# Licensed under a 3-clause BSD style license - see LICENSE.rst


import numpy as np

from astropy import units as u
from astropy.coordinates.builtin_frames import Galactic, FK4
from astropy.time import Time
from astropy.table import Table
from astropy.coordinates.angle_utilities import angular_separation
from astropy.utils.data import get_pkg_data_contents

# the number of tests to run
from . import N_ACCURACY_TESTS

TOLERANCE = 0.3  # arcseconds


def test_galactic_fk4():
    lines = get_pkg_data_contents('data/galactic_fk4.csv').split('\n')
    t = Table.read(lines, format='ascii', delimiter=',', guess=False)

    if N_ACCURACY_TESTS >= len(t):
        idxs = range(len(t))
    else:
        idxs = np.random.randint(len(t), size=N_ACCURACY_TESTS)

    diffarcsec1 = []
    diffarcsec2 = []
    for i in idxs:
        # Extract row
        r = t[int(i)]  # int here is to get around a py 3.x astropy.table bug

        # Galactic to FK4
        c1 = Galactic(l=r['lon_in']*u.deg, b=r['lat_in']*u.deg)
        c2 = c1.transform_to(FK4(equinox=Time(r['equinox_fk4'])))

        # Find difference
        diff = angular_separation(c2.ra.radian, c2.dec.radian,
                                  np.radians(r['ra_fk4']),
                                  np.radians(r['dec_fk4']))

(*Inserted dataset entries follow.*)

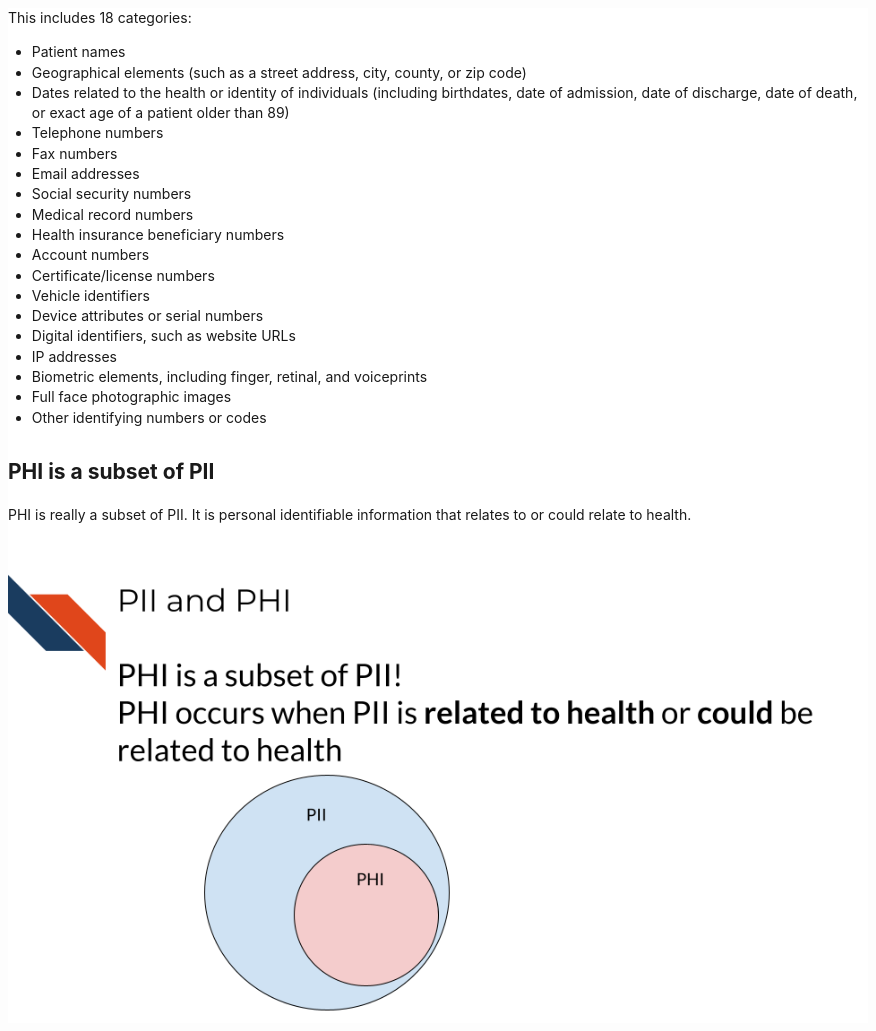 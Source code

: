 This includes 18 categories:

- Patient names  
- Geographical elements (such as a street address, city, county, or zip code)
- Dates related to the health or identity of individuals (including birthdates, date of admission, date of discharge, date of death, or exact age of a patient older than 89)
- Telephone numbers
- Fax numbers
- Email addresses
- Social security numbers
- Medical record numbers
- Health insurance beneficiary numbers
- Account numbers
- Certificate/license numbers
- Vehicle identifiers
- Device attributes or serial numbers
- Digital identifiers, such as website URLs
- IP addresses
- Biometric elements, including finger, retinal, and voiceprints
- Full face photographic images
- Other identifying numbers or codes

## PHI is a subset of PII

PHI is really a subset of PII. It is personal identifiable information that relates to or could relate to health.

<img src="resources/images/02-Data_Privacy_files/figure-html//1SRokLaGAc2hiwJSN26FHE0ZEEhPr3KQdyMICic8kAcs_g20f61f033e7_18_497.png" alt="PHI is a subset of PII that pertains to health" width="100%" style="display: block; margin: auto;" />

        diffarcsec1.append(np.degrees(diff) * 3600.)

        # FK4 to Galactic
        c1 = FK4(ra=r['lon_in']*u.deg, dec=r['lat_in']*u.deg,
                 obstime=Time(r['obstime']),
                 equinox=Time(r['equinox_fk4']))
        c2 = c1.transform_to(Galactic())

        # Find difference
        diff = angular_separation(c2.l.radian, c2.b.radian,
                                  np.radians(r['lon_gal']),
                                  np.radians(r['lat_gal']))

        diffarcsec2.append(np.degrees(diff) * 3600.)

    np.testing.assert_array_less(diffarcsec1, TOLERANCE)
    np.testing.assert_array_less(diffarcsec2, TOLERANCE)